“What kind of a pension were you living in?” I asked, unutterable horrors coming into my head.
“It was a French family, an old lady and two old daughters, and one fat German professor. Pasquale put me there. It was very respectable,” she added, with a wan smile, “and so dull. Madame Champet would scarcely let me go into the street by myself.”
“Thank heaven you did not fall into worse hands,” said I.
Carlotta unpinned her old straw hat, quite a different garment from the dainty head-wear she delighted in a year before, and threw it on the couch beside her. A tress of her glorious bronze hair fell loose across her forehead, adding to the woebegone expression of her face. She rose, and as she did so I seemed to notice a curious change in her. She came to me with extended hands.
“Seer Marcous—” she whispered.
I took her hands in mine.
“Oh, my dear,” said I, “why did you leave me?”
“I was wicked. And I was a little fool,” said Carlotta.
I sighed, released her, walked a bit apart. There was a blubber from the egregious old woman in the threshold.
“Oh, Monsieur is not going to drive her away.”
I turned upon her.
“Instead of standing there weeping like a fountain and doing nothing, why aren’t you getting Mademoiselle’s room ready for her?”
“Because Monsieur has the key,” wailed Antoinette.
“That’s true,” said I.
Then I reflected on the futility of converting bedchambers into mausoleums for the living. The room shut up for a year would not be habitable. It would be damp and inch-deep in dust.
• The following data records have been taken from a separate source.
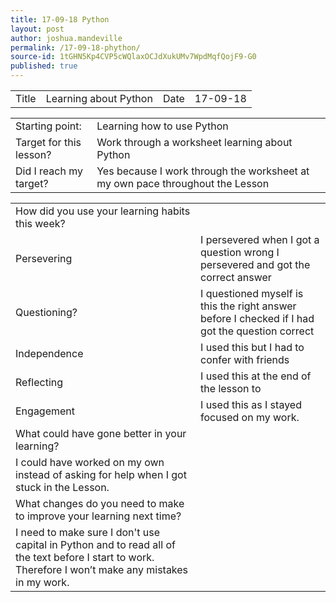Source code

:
 ```yaml
---
title: 17-09-18 Python
layout: post
author: joshua.mandeville
permalink: /17-09-18-phython/
source-id: 1tGHN5Kp4CVP5cWQlaxOCJdXukUMv7WpdMqfQojF9-G0
published: true
---
```

<table>
  <tr>
    <td>Title</td>
    <td>Learning about Python</td>
    <td>Date</td>
    <td>17-09-18</td>
  </tr>
</table>


<table>
  <tr>
    <td>Starting point:</td>
    <td>Learning how to use Python</td>
  </tr>
  <tr>
    <td>Target for this lesson?</td>
    <td>Work through a worksheet learning about Python </td>
  </tr>
  <tr>
    <td>Did I reach my target? </td>
    <td>Yes because I work through the worksheet at my own pace throughout the Lesson</td>
  </tr>
</table>


<table>
  <tr>
    <td>How did you use your learning habits this week?</td>
    <td></td>
  </tr>
  <tr>
    <td>Persevering</td>
    <td>I persevered when I got a question wrong I persevered and got the correct answer</td>
  </tr>
  <tr>
    <td>Questioning?</td>
    <td>I questioned myself is this the right answer before I checked if I had got the question correct </td>
  </tr>
  <tr>
    <td>Independence</td>
    <td>I used this but I had to confer with friends</td>
  </tr>
  <tr>
    <td>Reflecting</td>
    <td>I used this at the end of the lesson to </td>
  </tr>
  <tr>
    <td>Engagement</td>
    <td>I used this as I stayed focused on my work.</td>
  </tr>
  <tr>
    <td>What could have gone better in your learning?</td>
    <td></td>
  </tr>
  <tr>
    <td>I could have worked on my own instead of asking for help when I got stuck in the Lesson.</td>
    <td></td>
  </tr>
  <tr>
    <td>What changes do you need to make to improve your learning next time?</td>
    <td></td>
  </tr>
  <tr>
    <td>I need to make sure I don't use capital in Python and to read all of the text before I start to work. Therefore I won’t make any mistakes in my work.</td>
    <td></td>
  </tr>
</table>


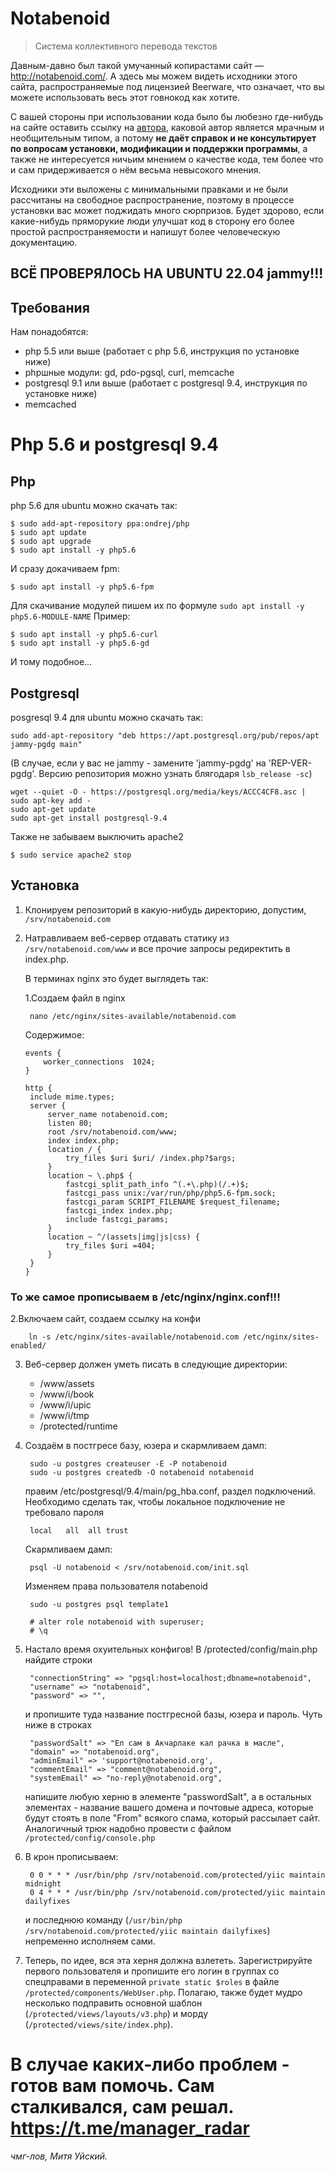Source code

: # Notabenoid
> Система коллективного перевода текстов

Давным-давно был такой умучанный копирастами сайт — http://notabenoid.com/. А здесь мы можем
видеть исходники этого сайта, распространяемые под лицензией Beerware, что означает, что вы можете
использовать весь этот говнокод как хотите.

С вашей стороны при использовании кода было бы любезно где-нибудь на сайте оставить ссылку на
[автора](http://facebook.com/uisky), каковой автор является мрачным и необщительным типом, а потому
**не даёт справок и не консультирует по вопросам установки, модификации и поддержки программы**,
а также не интересуется ничьим мнением о качестве кода, тем более что и сам придерживается о нём весьма
невысокого мнения.

Исходники эти выложены с минимальными правками и не были рассчитаны на свободное распространение, поэтому
в процессе установки вас может поджидать много сюрпризов. Будет здорово, если какие-нибудь пряморукие люди
улучшат код в сторону его более простой распространяемости и напишут более человеческую документацию. 

## ВСЁ ПРОВЕРЯЛОСЬ НА UBUNTU 22.04 jammy!!!
## Требования
Нам понадобятся:

  * php 5.5 или выше (работает с php 5.6, инструкция по установке ниже)
  * phpшные модули: gd, pdo-pgsql, curl, memcache
  * postgresql 9.1 или выше (работает с postgresql 9.4, инструкция по установке ниже)
  * memcached

# Php 5.6 и postgresql 9.4
## Php
php 5.6 для ubuntu можно скачать так:

 ```
 $ sudo add-apt-repository ppa:ondrej/php
 $ sudo apt update
 $ sudo apt upgrade
 $ sudo apt install -y php5.6
 ```
И сразу докачиваем fpm:
 ```
 $ sudo apt install -y php5.6-fpm
 ```
Для скачивание модулей пишем их по формуле `sudo apt install -y php5.6-MODULE-NAME`
Пример:
 ```
 $ sudo apt install -y php5.6-curl
 $ sudo apt install -y php5.6-gd
 ```
И тому подобное...

## Postgresql
posgresql 9.4 для ubuntu можно скачать так:
 ```
 sudo add-apt-repository "deb https://apt.postgresql.org/pub/repos/apt jammy-pgdg main"
 ```
 (В случае, если у вас не jammy - замените 'jammy-pgdg' на 'REP-VER-pgdg'. Версию репозитория можно узнать блягодаря `lsb_release -sc`)
 ```
 wget --quiet -O - https://postgresql.org/media/keys/ACCC4CF8.asc | sudo apt-key add -
 sudo apt-get update
 sudo apt-get install postgresql-9.4
 ```
Также не забываем выключить apache2
 ```
 $ sudo service apache2 stop
 ```

## Установка
1. Клонируем репозиторий в какую-нибудь директорию, допустим, `/srv/notabenoid.com`
2. Натравливаем веб-сервер отдавать статику из `/srv/notabenoid.com/www` и все прочие запросы редиректить в index.php.

    В терминах nginx это будет выглядеть так:

    1.Создаем файл в nginx

        nano /etc/nginx/sites-available/notabenoid.com

    Содержимое:
    ```
    events {
        worker_connections  1024;
    }

    http {
     include mime.types;
     server {
         server_name notabenoid.com;
         listen 80;
         root /srv/notabenoid.com/www;
         index index.php;
         location / {
             try_files $uri $uri/ /index.php?$args;
         }
         location ~ \.php$ {
             fastcgi_split_path_info ^(.+\.php)(/.+)$;
             fastcgi_pass unix:/var/run/php/php5.6-fpm.sock;
             fastcgi_param SCRIPT_FILENAME $request_filename;
             fastcgi_index index.php;
             include fastcgi_params;
         }
         location ~ ^/(assets|img|js|css) {
             try_files $uri =404;
         }
     }
    }
    ```
### То же самое прописываем в /etc/nginx/nginx.conf!!!
   2.Включаем сайт, создаем ссылку на конфи

        ln -s /etc/nginx/sites-available/notabenoid.com /etc/nginx/sites-enabled/

3. Веб-сервер должен уметь писать в следующие директории:
    * /www/assets
    * /www/i/book
    * /www/i/upic
    * /www/i/tmp
    * /protected/runtime

4. Создаём в постгресе базу, юзера и скармливаем дамп:

        sudo -u postgres createuser -E -P notabenoid
        sudo -u postgres createdb -O notabenoid notabenoid

    правим /etc/postgresql/9.4/main/pg_hba.conf, раздел подключений. Необходимо сделать так, чтобы локальное подключение не требовало пароля 

        local   all  all trust

    Скармливаем дамп:

        psql -U notabenoid < /srv/notabenoid.com/init.sql

    Изменяем права пользователя notabenoid

        sudo -u postgres psql template1

        # alter role notabenoid with superuser;
        # \q

5. Настало время охуительных конфигов! В /protected/config/main.php найдите строки

        "connectionString" => "pgsql:host=localhost;dbname=notabenoid",
        "username" => "notabenoid",
        "password" => "",

    и пропишите туда название постгресной базы, юзера и пароль. Чуть ниже в строках 

        "passwordSalt" => "Ел сам в Акчарлаке кал рачка в масле",
        "domain" => "notabenoid.org",
        "adminEmail" => 'support@notabenoid.org',
        "commentEmail" => "comment@notabenoid.org",
        "systemEmail" => "no-reply@notabenoid.org",

    напишите любую херню в элементе "passwordSalt", а в остальных элементах - название вашего домена и почтовые
    адреса, которые будут стоять в поле "From" всякого спама, который рассылает сайт. Аналогичный трюк надобно
    провести с файлом `/protected/config/console.php`

6. В крон прописываем:

        0 0 * * * /usr/bin/php /srv/notabenoid.com/protected/yiic maintain midnight
        0 4 * * * /usr/bin/php /srv/notabenoid.com/protected/yiic maintain dailyfixes

    и последнюю команду (`/usr/bin/php /srv/notabenoid.com/protected/yiic maintain dailyfixes`) непременно
    исполняем сами.

7. Теперь, по идее, вся эта херня должна взлететь. Зарегистрируйте первого пользователя и пропишите его
    логин в группах со спецправами в переменной `private static $roles` в файле `/protected/components/WebUser.php`.
    Полагаю, также будет мудро несколько подправить основной шаблон (`/protected/views/layouts/v3.php`) и морду
    (`/protected/views/site/index.php`).

# В случае каких-либо проблем - готов вам помочь. Сам сталкивался, сам решал. https://t.me/manager_radar
   
*чмг-лов, Митя Уйский.*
“Mademoiselle shall sleep in my room to-night,” I said, “and Stenson can make me up a bed and put what I want here. Go and arrange it with him.”
Antoinette departed. I turned to Carlotta.
“Are you very tired, my child?”
“Oh, yes—so tired.”
“Why didn’t you write, so that things could have been got ready for you?”
“I don’t know. I was too unhappy. Seer “Marcous—” she said after a little pause and then stopped.
“Yes?”
“I am going to have a baby.”
She said it in the old, childlike way, oblivious of difference of sex; with her little foreign insistence on the final consonants. I glanced hurriedly at her. The fact was obvious. She stood with her hands helplessly outspread. The pathos of her would have wrung the heart of a devil.
“Thank God, you’ve come home,” said I, huskily.
She began to cry softly. I put my arm round her shoulders, and comforted her. She sobbed out incoherent things. She wished she had never seen Pasquale. I was good. She would stay with me always. She would never run away again.
I took her upstairs, and opened the door of her room with the key that I had carried for a year on my bunch, and turned on the electric light.